MEET THE PUBLISHER: Grand Concourse Press's Bonafide Rojas

Tell us about the mission of your publishing house and why you started it.

Grand Concourse Press is a small press but I created it out of necessity to control my own work. I have a big disdain with being told what to do, thats not to say O won’t ever publish with a different house but when I created Grand Concourse Press it was a motion of self validation, I didn't need a person behind a desk, in a tall office building, to validate my voice, especially when I’ve heard “Who are you trying to reach with your work?” “We don't know who your audience is?” so I created the press as a DIY project first, very organic, very step by step, let's see how this goes project & coming from independent hip hop & Rock & Roll aesthetic, it felt natural to do it on my own. Music has been DIY for decades so why not a publishing company, its been done before, so here's my contribution.
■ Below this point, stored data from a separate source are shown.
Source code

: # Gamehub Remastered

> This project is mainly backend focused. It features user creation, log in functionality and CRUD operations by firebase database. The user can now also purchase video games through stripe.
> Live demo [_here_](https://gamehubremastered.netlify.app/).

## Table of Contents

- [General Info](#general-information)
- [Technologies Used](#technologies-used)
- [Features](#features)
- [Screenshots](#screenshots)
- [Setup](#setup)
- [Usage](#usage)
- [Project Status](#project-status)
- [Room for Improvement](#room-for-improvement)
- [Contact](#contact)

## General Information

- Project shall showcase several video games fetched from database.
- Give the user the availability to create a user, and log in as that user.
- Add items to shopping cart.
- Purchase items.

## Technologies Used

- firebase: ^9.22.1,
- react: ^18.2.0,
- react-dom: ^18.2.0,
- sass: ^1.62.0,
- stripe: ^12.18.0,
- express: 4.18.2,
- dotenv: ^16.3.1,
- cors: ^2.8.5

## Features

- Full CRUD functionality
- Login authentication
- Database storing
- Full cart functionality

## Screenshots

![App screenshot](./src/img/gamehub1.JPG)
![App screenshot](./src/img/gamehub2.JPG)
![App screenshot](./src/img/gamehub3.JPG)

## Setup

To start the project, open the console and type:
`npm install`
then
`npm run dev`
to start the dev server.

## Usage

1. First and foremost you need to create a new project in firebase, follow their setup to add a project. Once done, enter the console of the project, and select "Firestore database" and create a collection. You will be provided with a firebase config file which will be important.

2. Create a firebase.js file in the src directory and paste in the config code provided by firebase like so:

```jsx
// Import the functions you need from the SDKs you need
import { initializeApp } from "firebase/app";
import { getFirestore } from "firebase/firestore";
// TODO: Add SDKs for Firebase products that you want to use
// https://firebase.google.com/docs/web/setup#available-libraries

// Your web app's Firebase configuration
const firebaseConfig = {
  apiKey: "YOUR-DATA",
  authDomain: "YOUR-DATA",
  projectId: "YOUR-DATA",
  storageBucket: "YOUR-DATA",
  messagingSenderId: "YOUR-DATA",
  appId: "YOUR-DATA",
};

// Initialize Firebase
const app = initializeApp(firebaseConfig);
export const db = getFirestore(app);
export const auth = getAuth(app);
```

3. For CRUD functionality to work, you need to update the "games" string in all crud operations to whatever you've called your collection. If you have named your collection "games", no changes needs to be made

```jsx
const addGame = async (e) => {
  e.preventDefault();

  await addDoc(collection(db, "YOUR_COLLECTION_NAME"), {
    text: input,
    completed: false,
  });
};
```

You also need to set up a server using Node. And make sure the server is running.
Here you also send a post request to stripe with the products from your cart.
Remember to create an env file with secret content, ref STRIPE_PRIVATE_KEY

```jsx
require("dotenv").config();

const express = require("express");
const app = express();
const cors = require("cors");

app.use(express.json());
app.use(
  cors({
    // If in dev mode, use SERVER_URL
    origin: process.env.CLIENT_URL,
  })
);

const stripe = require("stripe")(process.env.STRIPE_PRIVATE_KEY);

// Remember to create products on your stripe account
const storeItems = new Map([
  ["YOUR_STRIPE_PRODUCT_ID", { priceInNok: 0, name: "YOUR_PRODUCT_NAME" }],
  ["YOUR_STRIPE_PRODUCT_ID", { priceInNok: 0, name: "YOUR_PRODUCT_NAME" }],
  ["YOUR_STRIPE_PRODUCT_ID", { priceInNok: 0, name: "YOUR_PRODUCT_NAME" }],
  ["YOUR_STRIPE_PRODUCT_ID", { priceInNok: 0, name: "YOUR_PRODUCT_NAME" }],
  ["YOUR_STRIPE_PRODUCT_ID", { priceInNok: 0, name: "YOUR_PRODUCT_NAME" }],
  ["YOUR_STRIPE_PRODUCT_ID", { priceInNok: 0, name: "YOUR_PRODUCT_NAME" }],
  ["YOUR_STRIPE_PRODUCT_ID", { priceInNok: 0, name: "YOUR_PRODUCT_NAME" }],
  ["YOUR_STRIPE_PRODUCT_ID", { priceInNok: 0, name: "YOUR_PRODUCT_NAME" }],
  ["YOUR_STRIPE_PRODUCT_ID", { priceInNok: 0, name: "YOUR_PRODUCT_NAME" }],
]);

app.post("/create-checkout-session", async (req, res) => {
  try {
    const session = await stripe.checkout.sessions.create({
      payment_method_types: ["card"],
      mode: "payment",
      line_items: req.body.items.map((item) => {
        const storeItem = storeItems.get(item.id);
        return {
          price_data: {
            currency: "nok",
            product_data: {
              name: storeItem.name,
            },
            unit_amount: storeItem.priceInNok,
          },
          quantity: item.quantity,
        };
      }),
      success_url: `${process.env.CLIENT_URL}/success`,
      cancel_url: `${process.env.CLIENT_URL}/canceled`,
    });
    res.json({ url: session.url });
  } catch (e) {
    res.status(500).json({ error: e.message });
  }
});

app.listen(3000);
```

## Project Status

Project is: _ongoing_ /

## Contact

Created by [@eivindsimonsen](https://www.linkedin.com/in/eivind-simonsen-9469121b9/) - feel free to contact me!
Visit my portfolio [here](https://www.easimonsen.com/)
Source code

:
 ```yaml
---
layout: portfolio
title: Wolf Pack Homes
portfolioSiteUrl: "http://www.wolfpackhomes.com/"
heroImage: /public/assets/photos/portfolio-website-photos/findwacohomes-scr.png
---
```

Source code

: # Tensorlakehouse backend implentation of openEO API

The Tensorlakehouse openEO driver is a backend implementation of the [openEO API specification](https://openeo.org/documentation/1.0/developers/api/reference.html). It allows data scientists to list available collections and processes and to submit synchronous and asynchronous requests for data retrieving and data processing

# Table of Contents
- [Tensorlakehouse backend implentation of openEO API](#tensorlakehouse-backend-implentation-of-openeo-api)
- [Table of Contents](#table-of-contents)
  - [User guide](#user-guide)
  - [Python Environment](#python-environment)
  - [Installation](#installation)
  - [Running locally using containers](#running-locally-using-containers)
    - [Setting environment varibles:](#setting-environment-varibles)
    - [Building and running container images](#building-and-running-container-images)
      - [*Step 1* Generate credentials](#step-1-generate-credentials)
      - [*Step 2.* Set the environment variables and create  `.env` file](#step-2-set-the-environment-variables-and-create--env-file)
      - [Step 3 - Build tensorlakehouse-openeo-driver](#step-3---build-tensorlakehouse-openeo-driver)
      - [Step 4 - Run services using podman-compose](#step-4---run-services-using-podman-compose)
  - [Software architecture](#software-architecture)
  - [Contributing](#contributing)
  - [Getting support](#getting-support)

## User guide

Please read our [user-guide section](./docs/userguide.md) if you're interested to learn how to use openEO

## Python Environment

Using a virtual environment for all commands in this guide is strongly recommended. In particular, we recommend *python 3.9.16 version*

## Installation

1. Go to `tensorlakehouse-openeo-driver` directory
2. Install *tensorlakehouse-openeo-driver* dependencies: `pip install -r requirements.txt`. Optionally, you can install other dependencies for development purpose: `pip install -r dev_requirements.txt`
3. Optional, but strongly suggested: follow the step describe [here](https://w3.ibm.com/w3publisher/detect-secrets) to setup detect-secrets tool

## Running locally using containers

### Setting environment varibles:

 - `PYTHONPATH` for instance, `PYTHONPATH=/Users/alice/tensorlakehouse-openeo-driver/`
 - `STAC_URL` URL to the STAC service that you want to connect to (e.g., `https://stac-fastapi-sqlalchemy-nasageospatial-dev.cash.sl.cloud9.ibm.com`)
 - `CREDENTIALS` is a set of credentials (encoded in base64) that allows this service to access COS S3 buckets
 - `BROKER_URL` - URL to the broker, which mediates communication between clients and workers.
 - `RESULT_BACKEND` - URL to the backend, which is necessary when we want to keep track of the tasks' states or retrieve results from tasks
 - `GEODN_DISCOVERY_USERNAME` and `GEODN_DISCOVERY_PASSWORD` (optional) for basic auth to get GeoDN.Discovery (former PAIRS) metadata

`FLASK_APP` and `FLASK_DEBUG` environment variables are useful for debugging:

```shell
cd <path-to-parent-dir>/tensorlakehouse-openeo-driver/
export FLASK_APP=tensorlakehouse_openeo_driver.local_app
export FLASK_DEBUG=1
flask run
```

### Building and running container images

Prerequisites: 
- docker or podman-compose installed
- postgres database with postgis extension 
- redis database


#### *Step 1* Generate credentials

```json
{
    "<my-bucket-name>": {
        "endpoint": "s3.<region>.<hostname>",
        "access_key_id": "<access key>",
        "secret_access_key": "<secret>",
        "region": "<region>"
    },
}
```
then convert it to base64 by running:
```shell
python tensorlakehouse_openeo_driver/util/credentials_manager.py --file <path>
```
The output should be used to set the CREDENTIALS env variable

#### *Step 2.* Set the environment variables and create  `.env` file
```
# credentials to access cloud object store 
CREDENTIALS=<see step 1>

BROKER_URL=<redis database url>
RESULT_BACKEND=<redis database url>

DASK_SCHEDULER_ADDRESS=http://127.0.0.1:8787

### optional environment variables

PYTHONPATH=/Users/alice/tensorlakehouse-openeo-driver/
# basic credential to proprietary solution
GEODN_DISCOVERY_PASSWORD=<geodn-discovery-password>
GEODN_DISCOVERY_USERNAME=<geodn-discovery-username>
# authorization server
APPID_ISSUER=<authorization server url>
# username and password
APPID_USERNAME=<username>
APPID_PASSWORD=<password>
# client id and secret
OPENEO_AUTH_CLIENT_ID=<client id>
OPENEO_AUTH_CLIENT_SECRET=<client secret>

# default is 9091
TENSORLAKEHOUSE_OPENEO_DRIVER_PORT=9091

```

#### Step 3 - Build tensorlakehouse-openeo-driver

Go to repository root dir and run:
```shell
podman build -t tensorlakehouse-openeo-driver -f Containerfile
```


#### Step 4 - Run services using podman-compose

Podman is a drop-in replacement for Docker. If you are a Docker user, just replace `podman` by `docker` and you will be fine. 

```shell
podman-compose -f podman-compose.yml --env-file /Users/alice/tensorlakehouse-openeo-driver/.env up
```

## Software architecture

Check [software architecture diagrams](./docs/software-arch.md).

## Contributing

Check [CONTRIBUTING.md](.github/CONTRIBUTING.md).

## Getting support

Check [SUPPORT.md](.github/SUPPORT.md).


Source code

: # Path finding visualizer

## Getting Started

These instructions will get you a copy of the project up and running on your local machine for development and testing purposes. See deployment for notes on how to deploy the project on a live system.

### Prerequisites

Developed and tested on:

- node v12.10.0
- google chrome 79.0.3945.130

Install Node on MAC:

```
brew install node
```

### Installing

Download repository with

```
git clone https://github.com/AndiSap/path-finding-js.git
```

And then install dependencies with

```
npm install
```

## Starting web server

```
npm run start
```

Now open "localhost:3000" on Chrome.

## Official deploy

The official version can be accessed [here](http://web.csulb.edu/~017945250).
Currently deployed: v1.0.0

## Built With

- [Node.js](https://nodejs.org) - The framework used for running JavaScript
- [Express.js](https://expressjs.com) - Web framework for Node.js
What do you offer writers that they cannot find at another press?

I love books, I want the books to be beautiful, to make them proud, & we have room to grow & expand. People ask me what I’m doing with the press but people don't understand that this wasn’t something I planned on being, a publisher wasn't in my focus, I wear a lot of hats but it's one of the most important ones because I’m dealing with someone else’s work & I want them to feel validated, to feel connected to the process, to feel connected to everything.

Tell us about the books you have released and/or upcoming releases.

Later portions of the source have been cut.